If no such index is found, it means that the input number is the largest possible permutation, and there is no greater permutation possible:
if (pivotIndex == -1) {
result = -1;
return;
}Otherwise, we use another while loop to find the first index minIndex from the right that has a digit that’s greater than the pivot digit pivotIndex:
while (numChars[minIndex] <= numChars[pivotIndex]) {
minIndex--;
}Next, we swap the digits at indices pivotIndex and minIndex using the swap() function:
swap(numChars, pivotIndex, minIndex);This swap operation ensures that we explore different combinations of digits while generating permutations.

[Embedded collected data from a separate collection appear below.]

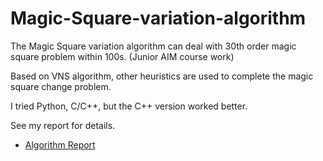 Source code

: # Magic-Square-variation-algorithm
The Magic Square variation algorithm can deal with 30th order magic square problem within 100s. (Junior AIM course work)

Based on VNS algorithm, other heuristics are used to complete the magic square change problem.

I tried Python, C/C++, but the C++ version worked better.

See my report for details.
- [Algorithm Report](Algotithm_Reports.pdf)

Finally, instead of sorting, we reverse the substring to the right of index pivotIndex to obtain the smallest permutation greater than the original number:
reverse(numChars, pivotIndex+1, numChars.length-1);
return Integer.parseInt(new String(numChars));This effectively creates the smallest possible number greater than the original number using the remaining digits.
5.2. Testing
Let’s validate the two pointers implementation:
assertEquals(536497, findNextHighestNumberUsingSorting(536479));
assertEquals(-1, findNextHighestNumberUsingSorting(987654));In the first test case, the pivotIndex remains as its initialized value (4) because numChars[4] (7) isn’t greater than numChars[5] (9). Therefore, the while loop breaks immediately.
In the second while loop, minIndex remains as its initialize value (5) as the numChars[5] (9) is not smaller than numChars[4] (7). Again, the while loop terminated.

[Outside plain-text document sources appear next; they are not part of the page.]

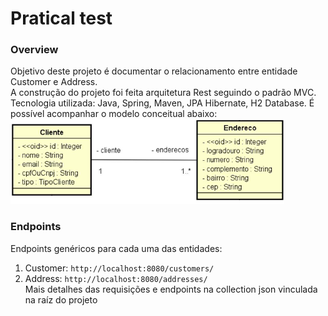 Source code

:# Pratical test

### Overview

Objetivo deste projeto é documentar o relacionamento entre entidade Customer e Address. <br>
A construção do projeto foi feita arquitetura Rest seguindo o padrão MVC. <br>
Tecnologia utilizada: Java, Spring, Maven, JPA Hibernate, H2 Database.
É possível acompanhar o modelo conceitual abaixo:<br>
![alt text](https://github.com/Schinaman/praticalTest/blob/master/modeloConceitual.png)

### Endpoints
Endpoints genéricos para cada uma das entidades: <br>
1. Customer: `http://localhost:8080/customers/` <br>
2. Address: `http://localhost:8080/addresses/` <br>
Mais detalhes das requisições e endpoints na collection json vinculada na raíz do projeto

Next, we swap numChars[4] (7) with numChars[5] (9). Since pivotIndex + 1 is 5 and minIndex is also 5, no reversing is needed. The numChars array becomes [5, 3, 6, 4, 9, 7].
5.3. Complexity Analysis
In the worst case, the loops iterating over the digits might traverse the entire character array numChars twice. This can happen when the input number is already in descending order (e.g., 987654).
Therefore, the time complexity of the function is O(n). Moreover, the space complexity is O(1) because it uses a constant amount of extra space for pointers and temporary variables.
6. Summary
Here’s a table summarizing the comparison of the three approaches and recommended use cases:
| Approach | Time Complexity | Space Complexity | Use Case |
|---|---|---|---|
| Permutation | O(n!) | O(n!) | Use when the input number has a small number of digits |
| Sorting | O(n log n) | O(n) | Use when the simplicity of implementation is important |
| Two Pointers | O(n) | O(1) | Use when the input number has a large number of digits |
7. Conclusion
In this article, we’ve explored three different approaches to finding the next higher number with the same set of digits as the original number in Java. Overall, the two-pointer approach offers a good balance between efficiency and simplicity for finding the next higher number with the same set of digits.